An international team of scientists has discovered new relationships between deep-sea temperature and ice-volume changes to provide crucial new information about how the ice ages came about.
Researchers from the National Oceanography Centre, the University of Southampton and the Australian National University developed a new method for determining sea-level and deep-sea temperature variability over the past 5.3 million years. It provides new insight into the climatic relationships that caused the development of major ice-age cycles during the past two million years.
The researchers found, for the first time, that the long-term trends in cooling and continental ice-volume cycles over the past 5.3 million years were not the same. In fact, for temperature the major step toward the ice ages that have characterised the past two to three million years was a cooling event at 2.7 million years ago, but for ice-volume the crucial step was the development of the first intense ice age at around 2.15 million years ago. Before these results, these were thought to have occurred together at about 2.5 million years ago.

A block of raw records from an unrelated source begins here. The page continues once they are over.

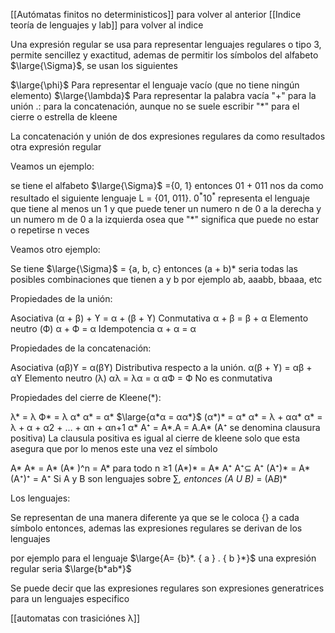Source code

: [[Autómatas finitos no deterministicos]] para volver al anterior
[[Indice teoría de lenguajes y lab]] para volver al indice 


Una expresión regular se usa para representar lenguajes regulares o tipo 3, permite 
sencillez y exactitud, ademas de permitir los símbolos del alfabeto $\large{\Sigma}$, se usan los 
siguientes 

$\large{\phi}$ Para representar el lenguaje vacío (que no tiene ningún elemento)
$\large{\lambda}$ Para representar la palabra vacía 
"+" para la unión 
.: para la concatenación, aunque no se suele escribir
"*" para el cierre o estrella de kleene


La concatenación y unión de dos expresiones regulares da como resultados otra 
expresión regular 

Veamos un ejemplo:

se tiene el alfabeto $\large{\Sigma}$ ={0, 1} entonces 01 + 011 nos da como resultado el siguiente 
lenguaje L = {01, 011}.  $0^*10^*$  representa el lenguaje que tiene al menos un 1 y que 
puede tener un numero n de 0 a la derecha y un numero m de 0 a la izquierda
osea que "*" significa que puede no estar o repetirse n veces 

Veamos otro ejemplo:

Se tiene $\large{\Sigma}$ = {a, b, c} entonces (a + b)* seria todas las posibles combinaciones que 
tienen a y b por ejemplo ab, aaabb, bbaaa, etc 


Propiedades de la unión:

Asociativa	(α + β) + ϒ = α + (β + ϒ)
Conmutativa	α + β = β + α
Elemento neutro (Ф)	α + Ф = α
Idempotencia	α + α = α

Propiedades de la concatenación:

 Asociativa	(αβ)ϒ = α(βϒ)
 Distributiva respecto a la unión.	α(β + ϒ) = αβ + αϒ
 Elemento neutro (λ)	αλ = λα = α
 αФ = Ф
 No es conmutativa

Propiedades del cierre de Kleene(*):

λ* = λ
Ф* = λ
α* α* = α*
$\large{α*α = αα*}$
(α*)* = α*
α* = λ + αα*
α* = λ + α + α2 + … + αn + αn+1 α*
A⁺ = A*.A = A.A* (A⁺ se denomina clausura positiva)
La clausula positiva es igual al cierre de kleene solo que esta asegura que por lo 
menos este una vez el símbolo 

A* A* = A*
(A* )^n = A* para todo n ≥1
(A*)* = A*
A⁺ A⁺⊆ A⁺
(A⁺)* = A*
(A⁺)⁺ = A⁺
Si A y B son lenguajes sobre ∑*, entonces (A U B)* = (A*B*)*

Los lenguajes:

Se representan de una manera diferente ya que se le coloca {} a cada símbolo 
entonces, ademas las expresiones regulares se derivan de los lenguajes

por ejemplo para el lenguaje $\large{A= {b}*. { a } . { b }*}$ una expresión regular seria $\large{b*ab*}$ 

Se puede decir que las expresiones regulares son expresiones generatrices para un
lenguajes especifico 

[[automatas con trasiciónes λ]]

The results are published in the scientific journal Nature.
Co-author Dr Gavin Foster, from Ocean and Earth Science at the University of Southampton, says: “Our work focused on the discovery of new relationships within the natural Earth system. In that sense, the observed decoupling of temperature and ice-volume changes provides crucial new information for our understanding of how the ice ages developed.

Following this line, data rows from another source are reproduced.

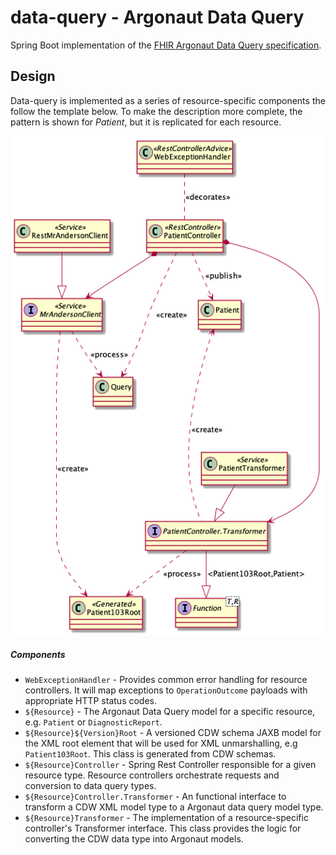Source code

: # data-query - Argonaut Data Query

Spring Boot implementation of the 
[FHIR Argonaut Data Query specification](http://www.fhir.org/guides/argonaut/r2/profiles.html).
 

## Design

Data-query is implemented as a series of resource-specific components the follow the template below.
To make the description more complete, the pattern is shown for _Patient_, but it is replicated
for each resource.

![resource components](src/plantuml/controller-design.png)

##### Components
- `WebExceptionHandler` - Provides common error handling for resource controllers. It will map
  exceptions to `OperationOutcome` payloads with
  appropriate HTTP status codes.
- `${Resource}` - The Argonaut Data Query model for a specific resource, e.g. `Patient` or `DiagnosticReport`.
- `${Resource}${Version}Root` - A versioned CDW schema JAXB model for the XML root element that will
  be used for XML unmarshalling, e.g `Patient103Root`. This class is generated from CDW schemas.
- `${Resource}Controller` - Spring Rest Controller responsible for a given resource type. Resource
  controllers orchestrate requests and conversion to data query types.
- `${Resource}Controller.Transformer` - An functional interface to transform a CDW XML model type to
  a Argonaut data query model type.
- `${Resource}Transformer` - The implementation of a resource-specific controller's Transformer
  interface. This class provides the logic for converting the CDW data type into Argonaut models.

“However, there are wider implications too. For example, a more refined sea-level record over millions of years is commercially interesting because it allows a better understanding of coastal sediment sequences that are relevant to the petroleum industry. Our record is also of interest to climate policy developments, because it opens the door to detailed comparisons between past atmospheric CO2 concentrations, global temperatures, and sea levels, which has enormous value to long-term future climate projections.”

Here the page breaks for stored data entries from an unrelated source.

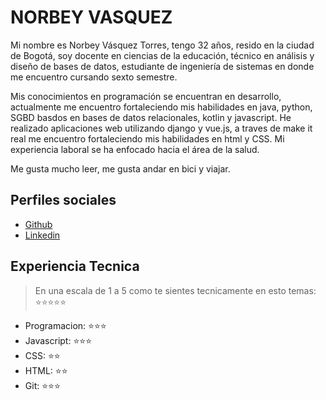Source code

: # NORBEY VASQUEZ

Mi nombre es Norbey Vásquez Torres, tengo 32 años, resido en la ciudad de Bogotá, soy docente en ciencias de la educación, técnico en análisis y diseño de bases de datos, estudiante de ingeniería de sistemas en donde me encuentro cursando sexto semestre. 

Mis conocimientos en programación se encuentran en desarrollo, actualmente me encuentro fortaleciendo mis habilidades en java, python, SGBD basdos en bases de datos relacionales, kotlin y javascript. He realizado aplicaciones web utilizando django y vue.js, a traves de make it real me encuentro fortaleciendo mis habilidades en html y CSS. Mi experiencia laboral se ha enfocado hacia el área de la salud.

Me gusta mucho leer, me gusta andar en bici y viajar. 

## Perfiles sociales

- [Github](https://github.com/nvasquezt)
- [Linkedin](www.linkedin.com/in/nvasquezt)

## Experiencia Tecnica
> En una escala de 1 a 5 como te sientes tecnicamente en esto temas:  ⭐️⭐️⭐️⭐️⭐️

- Programacion: ⭐️⭐️⭐️
- Javascript: ⭐️⭐️⭐️
- CSS: ⭐️⭐️
- HTML: ⭐️⭐️
- Git: ⭐️⭐️⭐️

The team used records of oxygen isotope ratios (which provide a record of ancient water temperature) from microscopic plankton fossils recovered from the Mediterranean Sea, spanning the last 5.3 million years. This is a particularly useful region because the oxygen isotopic composition of the seawater is largely determined by the flow of water through the Strait of Gibraltar, which in turn is sensitive to changes in global sea level – in a way like the pinching of a hosepipe.
As continental ice sheets grew during the ice ages, flow through the Strait of Gibraltar was reduced, causing measurable increases in the oxygen isotope O-18 (8 protons and 10 neutrons) relative to O-16 (8 protons and 8 neutrons) in Mediterranean waters, which became preserved in the shells of the ancient plankton. Using long drill cores and uplifted sections of sea-floor sediments, previous work had analysed such microfossil-based oxygen isotope records from carefully dated sequences.
The current study added a numerical model for calculating water exchange through the Strait of Gibraltar as a function of sea-level change, which allowed the microfossil records to be used as a sensitive recorder of global sea-level changes. The new sea-level record was then used in combination with existing deep-sea oxygen isotope records from the open ocean, to work out deep-sea temperature changes.
Lead author, Professor Eelco Rohling of Australian National University, says “This is the first step for reconstructions from the Mediterranean records. Our previous work has developed and refined this technique for Red Sea records, but in that location it is restricted to the last half a million years because there are no longer drill cores. In the Mediterranean, we could take it down all the way to 5.3 million years ago. There are uncertainties involved, so we included wide-ranging assessments of these, as well as pointers to the most promising avenues for improvement. This work lays the foundation for a concentrated effort toward refining and improving the new sea-level record.”
Noting the importance of the Strait of Gibraltar to the analysis, co-author Dr Mark Tamisiea from the National Oceanography Centre, Southampton adds “Flow through the Strait will depend not only on the ocean’s volume, but also on how the land in the region moves up and down in response to the changing water levels. We use a global model of changes in the ocean and the ice sheets to estimate the deformation and gravity changes in the region, and how that will affect our estimate of global sea-level change.”